#### Work to be completed:
All lines with the word "starts" in the material below are required.

=== Section Start ===

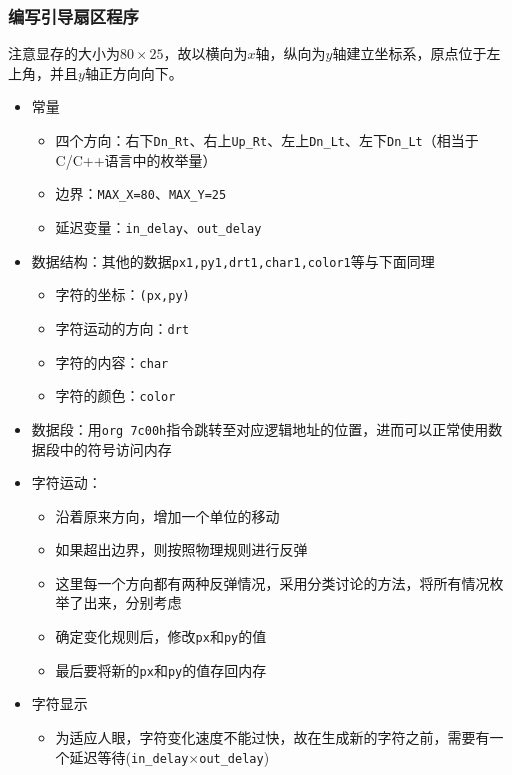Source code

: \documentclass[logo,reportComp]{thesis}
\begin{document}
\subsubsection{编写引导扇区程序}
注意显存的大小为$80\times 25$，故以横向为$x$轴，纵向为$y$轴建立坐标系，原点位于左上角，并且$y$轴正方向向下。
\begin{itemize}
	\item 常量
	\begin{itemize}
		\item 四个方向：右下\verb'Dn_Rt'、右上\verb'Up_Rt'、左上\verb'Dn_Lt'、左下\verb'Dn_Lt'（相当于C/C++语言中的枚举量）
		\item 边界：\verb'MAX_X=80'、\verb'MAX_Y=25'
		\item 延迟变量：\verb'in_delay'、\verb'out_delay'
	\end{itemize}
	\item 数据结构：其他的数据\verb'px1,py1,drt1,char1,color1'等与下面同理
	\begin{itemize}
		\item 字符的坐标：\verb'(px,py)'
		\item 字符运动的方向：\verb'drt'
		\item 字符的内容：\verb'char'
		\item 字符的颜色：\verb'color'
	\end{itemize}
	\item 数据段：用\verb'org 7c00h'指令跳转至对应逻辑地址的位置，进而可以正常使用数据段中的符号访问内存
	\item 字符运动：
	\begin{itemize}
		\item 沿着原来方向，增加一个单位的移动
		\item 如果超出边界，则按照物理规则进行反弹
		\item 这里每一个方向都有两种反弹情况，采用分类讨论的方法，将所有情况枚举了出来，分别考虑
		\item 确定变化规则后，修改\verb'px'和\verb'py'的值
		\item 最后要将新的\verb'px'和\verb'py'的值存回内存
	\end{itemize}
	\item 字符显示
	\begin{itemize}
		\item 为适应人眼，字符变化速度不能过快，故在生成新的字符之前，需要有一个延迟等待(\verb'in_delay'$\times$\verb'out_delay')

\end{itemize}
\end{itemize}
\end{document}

=== Section End ===
=== Section Start ===

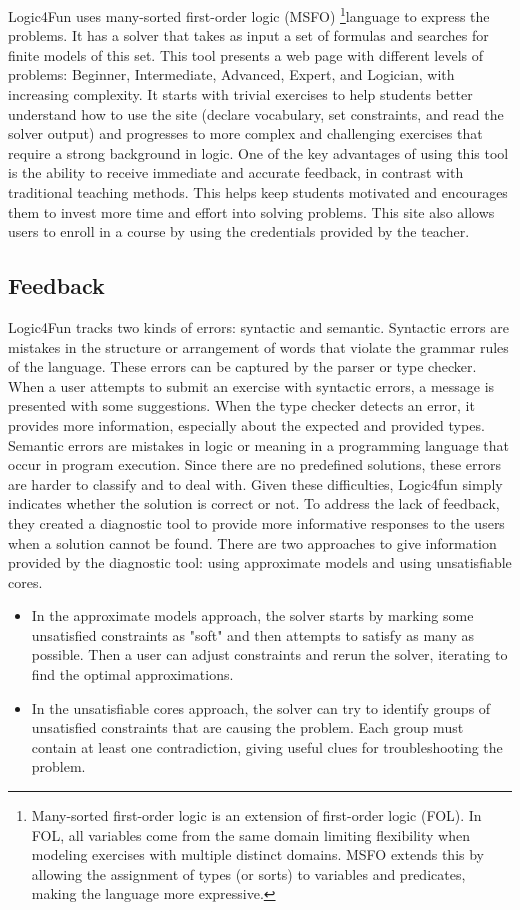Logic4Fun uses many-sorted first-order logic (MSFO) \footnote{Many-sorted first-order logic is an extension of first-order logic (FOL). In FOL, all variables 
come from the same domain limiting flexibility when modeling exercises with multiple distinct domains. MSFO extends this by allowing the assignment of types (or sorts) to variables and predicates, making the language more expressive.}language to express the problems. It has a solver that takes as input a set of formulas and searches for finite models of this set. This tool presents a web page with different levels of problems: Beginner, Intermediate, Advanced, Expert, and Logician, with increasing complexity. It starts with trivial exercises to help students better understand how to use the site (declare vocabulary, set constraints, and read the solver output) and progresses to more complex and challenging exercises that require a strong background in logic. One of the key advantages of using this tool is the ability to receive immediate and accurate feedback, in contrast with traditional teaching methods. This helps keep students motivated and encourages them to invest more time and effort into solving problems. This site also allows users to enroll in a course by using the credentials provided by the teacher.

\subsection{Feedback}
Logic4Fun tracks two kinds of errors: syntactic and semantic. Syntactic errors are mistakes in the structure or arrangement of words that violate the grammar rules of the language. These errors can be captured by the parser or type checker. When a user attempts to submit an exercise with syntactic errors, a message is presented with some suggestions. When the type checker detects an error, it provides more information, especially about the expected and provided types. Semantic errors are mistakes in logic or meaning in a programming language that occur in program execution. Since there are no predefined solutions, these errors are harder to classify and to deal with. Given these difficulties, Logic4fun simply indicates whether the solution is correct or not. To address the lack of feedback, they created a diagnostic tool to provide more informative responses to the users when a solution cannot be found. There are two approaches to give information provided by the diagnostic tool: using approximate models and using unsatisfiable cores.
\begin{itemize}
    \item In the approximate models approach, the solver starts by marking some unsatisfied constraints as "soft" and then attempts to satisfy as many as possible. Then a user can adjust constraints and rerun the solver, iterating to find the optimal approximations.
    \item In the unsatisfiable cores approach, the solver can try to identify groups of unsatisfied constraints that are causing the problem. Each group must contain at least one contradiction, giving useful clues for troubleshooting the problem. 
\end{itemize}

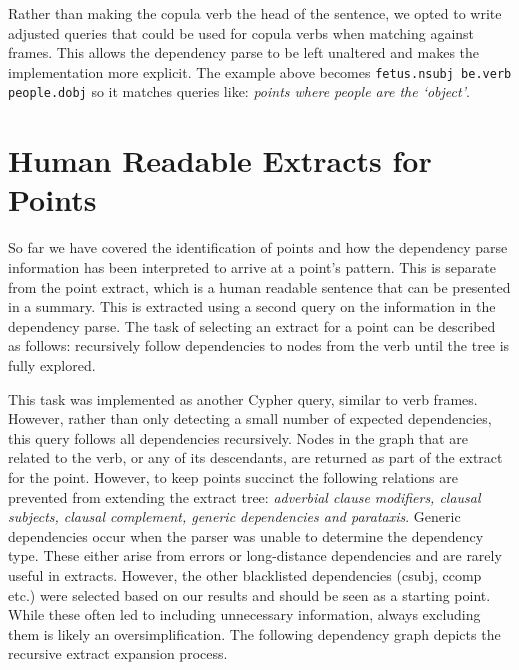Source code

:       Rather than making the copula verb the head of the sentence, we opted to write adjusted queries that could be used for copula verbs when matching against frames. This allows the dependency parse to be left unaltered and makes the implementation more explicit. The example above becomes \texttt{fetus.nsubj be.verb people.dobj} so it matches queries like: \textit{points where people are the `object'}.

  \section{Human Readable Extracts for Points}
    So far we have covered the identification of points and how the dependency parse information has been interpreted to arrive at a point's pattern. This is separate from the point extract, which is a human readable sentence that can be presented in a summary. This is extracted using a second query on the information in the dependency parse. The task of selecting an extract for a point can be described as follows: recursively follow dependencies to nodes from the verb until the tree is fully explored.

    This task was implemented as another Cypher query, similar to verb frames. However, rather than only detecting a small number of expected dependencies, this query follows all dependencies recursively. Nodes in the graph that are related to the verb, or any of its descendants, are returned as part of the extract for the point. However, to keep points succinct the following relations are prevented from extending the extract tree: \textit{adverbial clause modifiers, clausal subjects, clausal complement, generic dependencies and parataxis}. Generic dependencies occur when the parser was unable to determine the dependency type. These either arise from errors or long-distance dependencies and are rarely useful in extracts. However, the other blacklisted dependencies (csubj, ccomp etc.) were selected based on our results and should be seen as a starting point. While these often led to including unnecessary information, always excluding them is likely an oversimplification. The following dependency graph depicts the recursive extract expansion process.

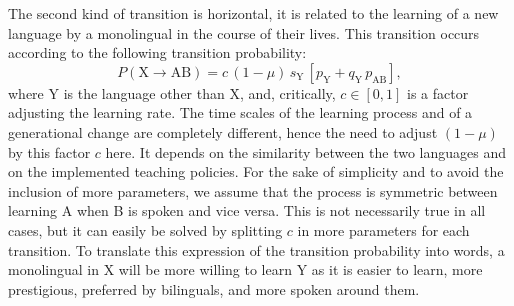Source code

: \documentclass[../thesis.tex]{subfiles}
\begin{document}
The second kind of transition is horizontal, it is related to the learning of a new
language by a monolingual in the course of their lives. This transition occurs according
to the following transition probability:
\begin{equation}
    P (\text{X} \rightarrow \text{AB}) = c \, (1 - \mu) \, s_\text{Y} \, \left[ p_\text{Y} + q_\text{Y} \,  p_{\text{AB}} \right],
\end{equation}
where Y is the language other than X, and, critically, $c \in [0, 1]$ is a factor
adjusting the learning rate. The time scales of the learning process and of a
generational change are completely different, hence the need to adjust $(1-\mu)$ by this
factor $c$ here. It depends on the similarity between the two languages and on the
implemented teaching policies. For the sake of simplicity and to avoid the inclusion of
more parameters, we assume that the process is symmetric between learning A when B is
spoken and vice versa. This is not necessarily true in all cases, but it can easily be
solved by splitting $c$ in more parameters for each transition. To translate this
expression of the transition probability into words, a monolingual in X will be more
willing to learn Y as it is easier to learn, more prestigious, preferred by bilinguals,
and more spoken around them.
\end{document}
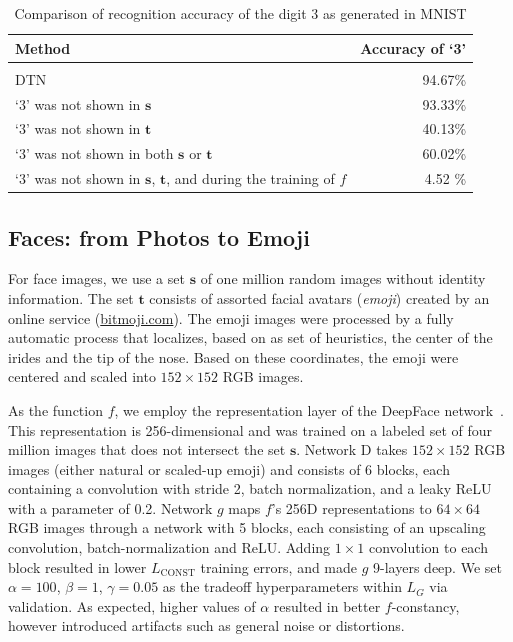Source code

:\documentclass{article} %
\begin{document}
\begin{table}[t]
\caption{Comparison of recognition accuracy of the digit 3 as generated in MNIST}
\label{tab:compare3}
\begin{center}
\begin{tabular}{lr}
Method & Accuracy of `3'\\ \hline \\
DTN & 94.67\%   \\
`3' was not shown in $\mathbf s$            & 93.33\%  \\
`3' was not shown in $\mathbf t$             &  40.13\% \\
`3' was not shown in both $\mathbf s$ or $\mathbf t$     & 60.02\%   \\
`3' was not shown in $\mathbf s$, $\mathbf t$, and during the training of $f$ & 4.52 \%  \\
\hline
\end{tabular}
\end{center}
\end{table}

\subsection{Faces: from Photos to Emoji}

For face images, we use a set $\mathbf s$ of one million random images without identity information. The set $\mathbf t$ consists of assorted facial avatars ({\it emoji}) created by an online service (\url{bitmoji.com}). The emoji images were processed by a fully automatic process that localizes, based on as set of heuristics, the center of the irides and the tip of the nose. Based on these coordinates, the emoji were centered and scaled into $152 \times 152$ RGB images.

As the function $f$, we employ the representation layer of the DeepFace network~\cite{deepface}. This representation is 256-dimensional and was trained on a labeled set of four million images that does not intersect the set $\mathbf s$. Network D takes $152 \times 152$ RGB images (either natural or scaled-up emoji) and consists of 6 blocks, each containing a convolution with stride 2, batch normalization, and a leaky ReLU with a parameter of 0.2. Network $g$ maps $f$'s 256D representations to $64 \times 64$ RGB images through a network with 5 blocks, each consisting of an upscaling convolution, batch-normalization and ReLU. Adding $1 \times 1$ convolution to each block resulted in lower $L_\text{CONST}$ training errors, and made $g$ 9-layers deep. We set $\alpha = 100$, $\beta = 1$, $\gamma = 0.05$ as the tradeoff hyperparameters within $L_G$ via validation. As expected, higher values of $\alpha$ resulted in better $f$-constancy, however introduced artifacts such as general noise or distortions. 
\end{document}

=== Section End ===

#### Solved exercise:
come from the same domain limiting flexibility when modeling exercises with multiple distinct domains. MSFO extends this by allowing the assignment of types (or sorts) to variables and predicates, making the language more expressive.}language to express the problems. It has a solver that takes as input a set of formulas and searches for finite models of this set. This tool presents a web page with different levels of problems: Beginner, Intermediate, Advanced, Expert, and Logician, with increasing complexity. It starts with trivial exercises to help students better understand how to use the site (declare vocabulary, set constraints, and read the solver output) and progresses to more complex and challenging exercises that require a strong background in logic. One of the key advantages of using this tool is the ability to receive immediate and accurate feedback, in contrast with traditional teaching methods. This helps keep students motivated and encourages them to invest more time and effort into solving problems. This site also allows users to enroll in a course by using the credentials provided by the teacher.
    \item In the approximate models approach, the solver starts by marking some unsatisfied constraints as "soft" and then attempts to satisfy as many as possible. Then a user can adjust constraints and rerun the solver, iterating to find the optimal approximations.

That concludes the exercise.